Stored data entries
# # # #
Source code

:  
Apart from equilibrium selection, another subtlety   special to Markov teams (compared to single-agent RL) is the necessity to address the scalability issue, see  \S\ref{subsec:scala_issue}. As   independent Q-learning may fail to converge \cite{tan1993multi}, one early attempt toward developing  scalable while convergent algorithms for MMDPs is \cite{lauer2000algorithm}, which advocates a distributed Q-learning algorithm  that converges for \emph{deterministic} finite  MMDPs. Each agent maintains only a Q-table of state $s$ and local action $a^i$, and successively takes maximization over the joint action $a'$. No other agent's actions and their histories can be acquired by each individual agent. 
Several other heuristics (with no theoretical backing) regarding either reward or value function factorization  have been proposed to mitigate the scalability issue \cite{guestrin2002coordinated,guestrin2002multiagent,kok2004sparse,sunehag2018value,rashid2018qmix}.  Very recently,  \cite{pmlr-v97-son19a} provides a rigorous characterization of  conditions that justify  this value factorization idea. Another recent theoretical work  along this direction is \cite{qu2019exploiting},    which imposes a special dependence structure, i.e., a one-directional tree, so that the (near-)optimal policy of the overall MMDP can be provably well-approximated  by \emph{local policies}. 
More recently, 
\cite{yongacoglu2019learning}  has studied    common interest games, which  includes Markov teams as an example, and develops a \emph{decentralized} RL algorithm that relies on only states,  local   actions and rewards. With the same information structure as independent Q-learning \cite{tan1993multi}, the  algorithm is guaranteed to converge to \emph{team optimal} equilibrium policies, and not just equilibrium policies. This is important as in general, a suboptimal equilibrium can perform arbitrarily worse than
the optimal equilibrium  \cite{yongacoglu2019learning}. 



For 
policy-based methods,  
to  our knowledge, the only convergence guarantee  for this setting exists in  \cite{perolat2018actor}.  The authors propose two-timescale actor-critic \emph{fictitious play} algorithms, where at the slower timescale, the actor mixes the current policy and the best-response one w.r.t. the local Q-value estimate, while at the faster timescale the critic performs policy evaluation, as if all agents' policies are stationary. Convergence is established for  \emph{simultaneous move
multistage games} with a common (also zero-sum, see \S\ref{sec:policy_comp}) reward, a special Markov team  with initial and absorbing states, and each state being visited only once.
# # # #
◆ What is being asked ◆
Each line of the records should be repeated exactly as it stands.

◆ Answer to this exercise ◆
Source code

:  
Apart from equilibrium selection, another subtlety   special to Markov teams (compared to single-agent RL) is the necessity to address the scalability issue, see  \S\ref{subsec:scala_issue}. As   independent Q-learning may fail to converge \cite{tan1993multi}, one early attempt toward developing  scalable while convergent algorithms for MMDPs is \cite{lauer2000algorithm}, which advocates a distributed Q-learning algorithm  that converges for \emph{deterministic} finite  MMDPs. Each agent maintains only a Q-table of state $s$ and local action $a^i$, and successively takes maximization over the joint action $a'$. No other agent's actions and their histories can be acquired by each individual agent. 
Several other heuristics (with no theoretical backing) regarding either reward or value function factorization  have been proposed to mitigate the scalability issue \cite{guestrin2002coordinated,guestrin2002multiagent,kok2004sparse,sunehag2018value,rashid2018qmix}.  Very recently,  \cite{pmlr-v97-son19a} provides a rigorous characterization of  conditions that justify  this value factorization idea. Another recent theoretical work  along this direction is \cite{qu2019exploiting},    which imposes a special dependence structure, i.e., a one-directional tree, so that the (near-)optimal policy of the overall MMDP can be provably well-approximated  by \emph{local policies}. 
More recently, 
\cite{yongacoglu2019learning}  has studied    common interest games, which  includes Markov teams as an example, and develops a \emph{decentralized} RL algorithm that relies on only states,  local   actions and rewards. With the same information structure as independent Q-learning \cite{tan1993multi}, the  algorithm is guaranteed to converge to \emph{team optimal} equilibrium policies, and not just equilibrium policies. This is important as in general, a suboptimal equilibrium can perform arbitrarily worse than
the optimal equilibrium  \cite{yongacoglu2019learning}. 



For 
policy-based methods,  
to  our knowledge, the only convergence guarantee  for this setting exists in  \cite{perolat2018actor}.  The authors propose two-timescale actor-critic \emph{fictitious play} algorithms, where at the slower timescale, the actor mixes the current policy and the best-response one w.r.t. the local Q-value estimate, while at the faster timescale the critic performs policy evaluation, as if all agents' policies are stationary. Convergence is established for  \emph{simultaneous move
multistage games} with a common (also zero-sum, see \S\ref{sec:policy_comp}) reward, a special Markov team  with initial and absorbing states, and each state being visited only once.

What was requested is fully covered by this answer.